Grote lokale verschillen in werkzaamheidsgraad in Vlaanderen

Limburg heeft overwegend een lage werkzaamheidsgraad. Tot de laagste behoren daar Maasmechelen (61 procent), Lanaken (65 procent) en Dilsen-Stokkem (68 procent). Ook de ex-mijngemeenten Genk (61 procent), Houthalen-Helchteren (66 procent), Heusden-Zolder (67 procent) en Beringen (68 procent) doen het niet goed. ‘De Limburgse gemeenten zijn wel aan een inhaalbeweging bezig’, verduidelijkt Vanderbiesen, die ook de evolutie van de werkzaamheidsgraad in de gemeenten tussen 2006 en 2016 naging. ‘In Vlaanderen steeg die in die periode met 2,4 procentpunt, maar Limburg groeide een stukje meer, in Gingelom en Riemst was dat zelfs met meer dan 5,5 procentpunt.’ De hoogste werkzaamheidsaangroei zien we in de provincies Antwerpen en Oost-Vlaanderen, met als top drie: Essen (plus 10 procent), Wachtebeke (plus 9 procent) en Arendonk (plus 8 procent).
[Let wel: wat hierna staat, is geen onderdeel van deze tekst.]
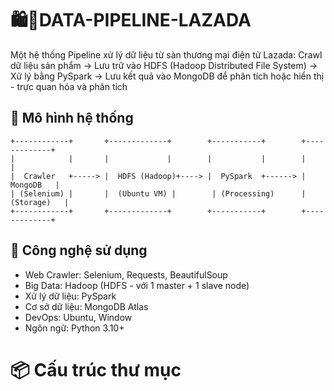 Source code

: # 🛍️🛒DATA-PIPELINE-LAZADA
Một hệ thống Pipeline xử lý dữ liệu từ sàn thương mại điện tử Lazada: 
Crawl dữ liệu sản phẩm → Lưu trữ vào HDFS (Hadoop Distributed File System) → Xử lý bằng PySpark → Lưu kết quả vào MongoDB để phân tích hoặc hiển thị - trực quan hóa và phân tích
## 📂 Mô hình hệ thống 

```
+------------+       +-------------+        +-----------+        +-------------+
|            |       |             |        |           |        |             |
|  Crawler   +-----> |  HDFS (Hadoop)+----> |  PySpark  +------> |   MongoDB   |
| (Selenium) |       |  (Ubuntu VM) |        | (Processing)      | (Storage)   |
+------------+       +-------------+        +-----------+        +-------------+

```
## 🧰 Công nghệ sử dụng
* Web Crawler: Selenium, Requests, BeautifulSoup
* Big Data: Hadoop (HDFS - với 1 master + 1 slave node)
* Xử lý dữ liệu: PySpark
* Cơ sở dữ liệu: MongoDB Atlas
* DevOps: Ubuntu, Window
* Ngôn ngữ: Python 3.10+

# 📦 Cấu trúc thư mục

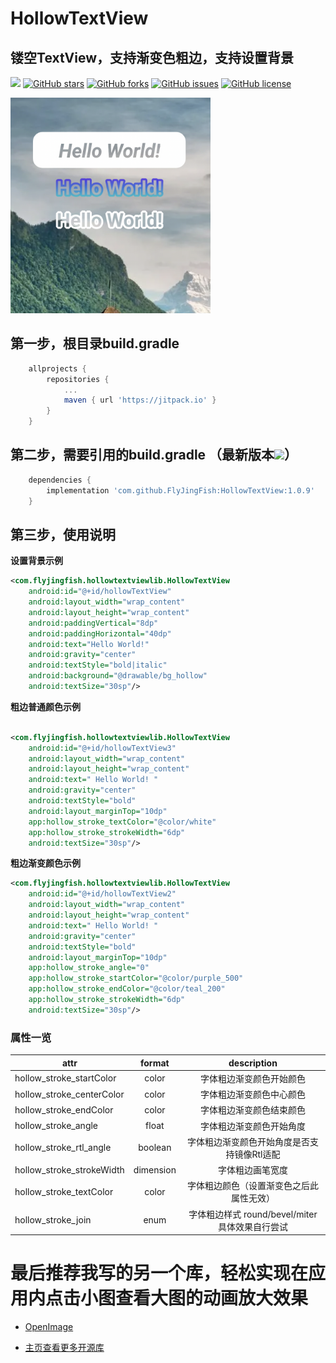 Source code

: # HollowTextView
## 镂空TextView，支持渐变色粗边，支持设置背景

[![](https://jitpack.io/v/FlyJingFish/HollowTextView.svg)](https://jitpack.io/#FlyJingFish/HollowTextView)
[![GitHub stars](https://img.shields.io/github/stars/FlyJingFish/HollowTextView.svg)](https://github.com/FlyJingFish/HollowTextView/stargazers)
[![GitHub forks](https://img.shields.io/github/forks/FlyJingFish/HollowTextView.svg)](https://github.com/FlyJingFish/HollowTextView/network)
[![GitHub issues](https://img.shields.io/github/issues/FlyJingFish/HollowTextView.svg)](https://github.com/FlyJingFish/HollowTextView/issues)
[![GitHub license](https://img.shields.io/github/license/FlyJingFish/HollowTextView.svg)](https://github.com/FlyJingFish/HollowTextView/blob/master/LICENSE)


<img src="https://github.com/FlyJingFish/HollowTextView/blob/master/screenshot/show1.png" width="320px" height="345px" alt="show" />


## 第一步，根目录build.gradle

```gradle
    allprojects {
        repositories {
            ...
            maven { url 'https://jitpack.io' }
        }
    }
```
## 第二步，需要引用的build.gradle （最新版本[![](https://jitpack.io/v/FlyJingFish/HollowTextView.svg)](https://jitpack.io/#FlyJingFish/HollowTextView)）

```gradle
    dependencies {
        implementation 'com.github.FlyJingFish:HollowTextView:1.0.9'
    }
```
## 第三步，使用说明

**设置背景示例**

```xml
<com.flyjingfish.hollowtextviewlib.HollowTextView
    android:id="@+id/hollowTextView"
    android:layout_width="wrap_content"
    android:layout_height="wrap_content"
    android:paddingVertical="8dp"
    android:paddingHorizontal="40dp"
    android:text="Hello World!"
    android:gravity="center"
    android:textStyle="bold|italic"
    android:background="@drawable/bg_hollow"
    android:textSize="30sp"/>
```

**粗边普通颜色示例**

```xml

<com.flyjingfish.hollowtextviewlib.HollowTextView
    android:id="@+id/hollowTextView3"
    android:layout_width="wrap_content"
    android:layout_height="wrap_content"
    android:text=" Hello World! "
    android:gravity="center"
    android:textStyle="bold"
    android:layout_marginTop="10dp"
    app:hollow_stroke_textColor="@color/white"
    app:hollow_stroke_strokeWidth="6dp"
    android:textSize="30sp"/>
```

**粗边渐变颜色示例**

```xml
<com.flyjingfish.hollowtextviewlib.HollowTextView
    android:id="@+id/hollowTextView2"
    android:layout_width="wrap_content"
    android:layout_height="wrap_content"
    android:text=" Hello World! "
    android:gravity="center"
    android:textStyle="bold"
    android:layout_marginTop="10dp"
    app:hollow_stroke_angle="0"
    app:hollow_stroke_startColor="@color/purple_500"
    app:hollow_stroke_endColor="@color/teal_200"
    app:hollow_stroke_strokeWidth="6dp"
    android:textSize="30sp"/>
```

### 属性一览

| attr                      |  format   |            description            |
|---------------------------|:---------:|:---------------------------------:|
| hollow_stroke_startColor  |   color   |           字体粗边渐变颜色开始颜色            |
| hollow_stroke_centerColor |   color   |           字体粗边渐变颜色中心颜色            |
| hollow_stroke_endColor    |   color   |           字体粗边渐变颜色结束颜色            |
| hollow_stroke_angle       |   float   |           字体粗边渐变颜色开始角度            |
| hollow_stroke_rtl_angle   |  boolean  |      字体粗边渐变颜色开始角度是否支持镜像Rtl适配      |
| hollow_stroke_strokeWidth | dimension |             字体粗边画笔宽度              |
| hollow_stroke_textColor   |   color   |       字体粗边颜色（设置渐变色之后此属性无效）        |
| hollow_stroke_join        |   enum    | 字体粗边样式 round/bevel/miter 具体效果自行尝试 |



# 最后推荐我写的另一个库，轻松实现在应用内点击小图查看大图的动画放大效果

- [OpenImage](https://github.com/FlyJingFish/OpenImage) 

- [主页查看更多开源库](https://github.com/FlyJingFish)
Vlaams-Brabant telt veel gemeenten waar die groei onder het Vlaams gemiddelde ligt. ‘In een aantal gemeenten daar loopt de werkzaamheidsgraad zelfs achteruit’, zegt Vanderbiesen. ‘Dat geldt voor sommige Brusselse randgemeenten, maar ook voor Leuven (min 1 procent). De grootste werkzaamheidsafname tussen 2006 en 2016 zien we in Machelen (min 4 procent) en Meise (min 1 procent).’

Hoe komt dat? Vanderbiesen: ‘Dat heeft vaak te maken met specifieke lokale karakteristieken of knelpunten, zoals de omvang en het demografische profiel van die gemeente. In andere gemeenten is er dan weer een mismatch tussen vraag en aanbod.’

De EU wil tegen 2020 minstens drie kwart van de 20- tot 64-jarigen aan een baan helpen, België stelde als streefdoel 73,2 procent. Vlaanderen zit nu net aan dit cijfer, maar heel wat Vlaamse gemeenten zitten er (ver) onder. Er is dus nog veel te doen, ook in Vlaanderen dat ruim onder de werkzaamheidsgraad in Duitsland en Nederland zit, om van Zweden maar te zwijgen. Vanderbiesen: ‘Uit onze studie blijkt alvast dat de groei van de werkzaamheidsgraad niet alleen een algemeen beleid vergt, maar ook regionale en lokale beleidsacties op maat.’